Aangezien het nummer onbekend is, neem ik niet al te vriendelijk op.
“Ja?” zei ik op vrij norse toon.
“Goedemiddag. Ik ben **** van de firma ****. Spreek ik met de heer ****?”
“Ja.” zei ik iets vriendelijker.
“Komt het u gelegen dat ik u bel?”
“Ach, wat zal ik zeggen. Zoals u gemerkt heeft, nam ik voorgaande keren niet op en nu wel, dus zal het nu wel uitkomen. Denkt u ook niet?”
“Daar zit wat in. Mag ik u wat vragen?”
“Dat mag altijd, maar probeert u mij niet iets te verkopen dan?”
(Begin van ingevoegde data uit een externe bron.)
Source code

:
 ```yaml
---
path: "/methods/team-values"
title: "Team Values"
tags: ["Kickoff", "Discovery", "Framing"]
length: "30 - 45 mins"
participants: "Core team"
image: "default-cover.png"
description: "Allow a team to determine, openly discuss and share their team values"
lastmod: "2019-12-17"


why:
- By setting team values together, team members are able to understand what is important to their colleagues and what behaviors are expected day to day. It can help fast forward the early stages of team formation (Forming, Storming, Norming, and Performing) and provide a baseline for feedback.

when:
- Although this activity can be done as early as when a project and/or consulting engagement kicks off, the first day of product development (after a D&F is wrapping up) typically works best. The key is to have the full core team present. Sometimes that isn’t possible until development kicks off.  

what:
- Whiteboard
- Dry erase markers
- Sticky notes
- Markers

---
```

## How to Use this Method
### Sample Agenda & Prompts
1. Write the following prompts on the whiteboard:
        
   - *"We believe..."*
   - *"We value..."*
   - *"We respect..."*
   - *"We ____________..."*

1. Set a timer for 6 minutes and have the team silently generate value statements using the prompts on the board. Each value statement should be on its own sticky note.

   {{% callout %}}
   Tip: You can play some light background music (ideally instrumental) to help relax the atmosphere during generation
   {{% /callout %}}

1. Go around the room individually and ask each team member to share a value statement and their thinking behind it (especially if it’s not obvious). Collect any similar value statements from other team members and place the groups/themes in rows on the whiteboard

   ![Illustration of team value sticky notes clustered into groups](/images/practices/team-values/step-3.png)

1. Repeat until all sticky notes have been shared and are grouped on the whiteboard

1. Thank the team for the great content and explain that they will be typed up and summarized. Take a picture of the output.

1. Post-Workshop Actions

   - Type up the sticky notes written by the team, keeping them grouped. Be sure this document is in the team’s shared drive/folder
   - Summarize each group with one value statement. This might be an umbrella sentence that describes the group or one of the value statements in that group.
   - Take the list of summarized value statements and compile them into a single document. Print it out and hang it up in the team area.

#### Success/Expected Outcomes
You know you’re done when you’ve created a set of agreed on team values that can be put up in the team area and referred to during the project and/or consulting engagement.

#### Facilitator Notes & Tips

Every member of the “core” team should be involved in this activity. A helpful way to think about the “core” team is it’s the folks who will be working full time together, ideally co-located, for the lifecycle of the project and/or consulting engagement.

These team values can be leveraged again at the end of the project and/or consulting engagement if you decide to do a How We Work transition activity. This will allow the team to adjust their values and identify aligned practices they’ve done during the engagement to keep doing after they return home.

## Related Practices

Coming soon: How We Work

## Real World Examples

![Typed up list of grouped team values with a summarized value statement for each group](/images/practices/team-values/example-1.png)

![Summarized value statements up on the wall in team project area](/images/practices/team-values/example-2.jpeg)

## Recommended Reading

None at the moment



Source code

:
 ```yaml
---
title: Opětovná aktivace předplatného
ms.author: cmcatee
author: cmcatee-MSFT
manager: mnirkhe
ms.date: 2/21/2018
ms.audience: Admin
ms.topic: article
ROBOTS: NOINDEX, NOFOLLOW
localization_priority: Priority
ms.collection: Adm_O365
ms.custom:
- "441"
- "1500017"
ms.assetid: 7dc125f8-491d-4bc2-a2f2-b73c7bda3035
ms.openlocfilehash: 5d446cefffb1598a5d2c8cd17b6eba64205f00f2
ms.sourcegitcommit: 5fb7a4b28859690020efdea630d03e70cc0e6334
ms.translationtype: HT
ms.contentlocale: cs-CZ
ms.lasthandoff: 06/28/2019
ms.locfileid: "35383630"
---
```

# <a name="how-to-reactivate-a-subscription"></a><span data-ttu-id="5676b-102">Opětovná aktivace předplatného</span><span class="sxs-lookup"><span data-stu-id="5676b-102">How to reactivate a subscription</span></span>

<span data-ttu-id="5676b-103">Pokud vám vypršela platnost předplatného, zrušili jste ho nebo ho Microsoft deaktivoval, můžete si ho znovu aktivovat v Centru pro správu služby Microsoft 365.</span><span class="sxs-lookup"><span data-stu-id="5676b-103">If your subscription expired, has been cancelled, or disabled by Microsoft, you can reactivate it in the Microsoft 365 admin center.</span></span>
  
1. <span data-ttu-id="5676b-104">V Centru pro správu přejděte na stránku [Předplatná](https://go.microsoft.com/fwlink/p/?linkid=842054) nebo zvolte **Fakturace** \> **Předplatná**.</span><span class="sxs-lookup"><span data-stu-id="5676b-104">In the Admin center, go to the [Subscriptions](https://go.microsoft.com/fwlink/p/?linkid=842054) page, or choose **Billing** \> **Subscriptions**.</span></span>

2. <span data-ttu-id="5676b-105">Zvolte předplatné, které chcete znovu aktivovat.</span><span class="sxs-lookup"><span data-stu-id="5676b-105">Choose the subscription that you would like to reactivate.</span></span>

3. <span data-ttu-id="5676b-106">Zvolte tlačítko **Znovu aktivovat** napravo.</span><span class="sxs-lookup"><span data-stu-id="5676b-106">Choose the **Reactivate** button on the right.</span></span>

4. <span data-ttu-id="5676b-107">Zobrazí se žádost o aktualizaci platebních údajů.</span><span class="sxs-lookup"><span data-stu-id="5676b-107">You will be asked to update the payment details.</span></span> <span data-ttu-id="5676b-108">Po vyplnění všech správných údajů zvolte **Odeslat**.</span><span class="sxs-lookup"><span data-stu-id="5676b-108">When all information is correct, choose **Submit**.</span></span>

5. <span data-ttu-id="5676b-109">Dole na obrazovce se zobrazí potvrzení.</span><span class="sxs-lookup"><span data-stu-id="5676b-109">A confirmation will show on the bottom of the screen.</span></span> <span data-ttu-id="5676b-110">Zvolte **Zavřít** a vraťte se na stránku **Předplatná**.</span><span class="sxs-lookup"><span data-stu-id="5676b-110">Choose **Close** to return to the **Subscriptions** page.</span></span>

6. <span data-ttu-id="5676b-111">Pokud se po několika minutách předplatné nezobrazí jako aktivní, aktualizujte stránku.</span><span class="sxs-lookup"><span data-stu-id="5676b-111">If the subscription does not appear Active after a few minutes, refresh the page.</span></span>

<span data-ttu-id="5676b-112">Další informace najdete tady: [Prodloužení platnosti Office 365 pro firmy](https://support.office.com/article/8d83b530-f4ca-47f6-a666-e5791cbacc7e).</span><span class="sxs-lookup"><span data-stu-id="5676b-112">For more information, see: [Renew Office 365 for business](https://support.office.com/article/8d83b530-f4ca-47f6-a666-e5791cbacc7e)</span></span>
“Nou . . . We hebben wel een leuke aanbieding voor u, maar dan moet ik u eerst wat vragen stellen.”
“Wat voor aanbieding heeft u dan voor mij?”
“Daar kom ik zo op. Helaas moet ik eerst een paar vragen stellen om iets te verifiëren.”
“Ja, maar straks heb ik geen animo voor de aanbieding en dan heeft u uw vragen voor niets gesteld en dat is zonde van uw tijd.”
“Dat zou kunnen, maar ik moet toch eerst de dingen verifiëren voor ik u kan vertellen wat de aanbieding is.”
“Gaat uw gang dan maar.”
“Goed, meneer. Mijn eerste vraag is: mag ik uw adres?”
“Nee, u mag mijn adres niet. Die is van mij en ik wil hem graag houden.”
Even bleef het stil. Op dit antwoord had hij nooit gerekend.
“Dus u wilt uw adres niet aan mij doorgeven?”
“Oh . . . bedoeld u dat? U vroeg of u mijn adres mocht hebben en daar begin ik niet aan. Ik woon op dit adres en wil hier blijven wonen en wil ook niet dat een andere man hier bij komt wonen op dit adres.”
“Nee, dat wil ik ook niet.”
“Waarom vraagt u dan of u mijn adres mag hebben? Bent u soms niet tevreden met uw eigen adres?”
“Daar ben ik heel tevreden mee.”
“Waarom wilt u die van mij dan hebben? Wilt u soms twee adressen hebben?”
“Nee. Ik wil graag uw adres om te verifiëren of ik de juiste persoon aan de telefoon heb.”
“Oh . . . ik snap het nu. Sorry, ik begreep u verkeerd.”
“Dat kan gebeuren, meneer. Dus wat is uw adres?”
“Met wie spreek ik ook al weer?”
“U spreekt met ****.”
Ondanks dat het een gewone Hollandse naam was, kon ik mij niet inhouden om de volgende vraag te stellen.
“Kunt u dat spellen?”
De man bleef vriendelijk en begon zijn naam te spellen.
“En bij welke firma werkt u?”
“Ik werk bij de firma ****.”
“Kunt u dat ook even spellen voor mij?”
Ik hoorde een kleine zucht aan de andere kant van de telefoonlijn, maar de man begon de firmanaam te spellen.
“Dank u. En u wilde mijn adres hebben?”
“Graag. Dan ik het verifiëren.”
“O jee . . . Ik hoor de piepjes dat de batterij van mijn telefoon leeg is. Ik spreek u later nog wel.”
Snel verbreek ik de verbinding en kijk naar mijn telefoon. Ik zie dat hij klaar is met opladen en haal het stekkertje van de oplader er uit.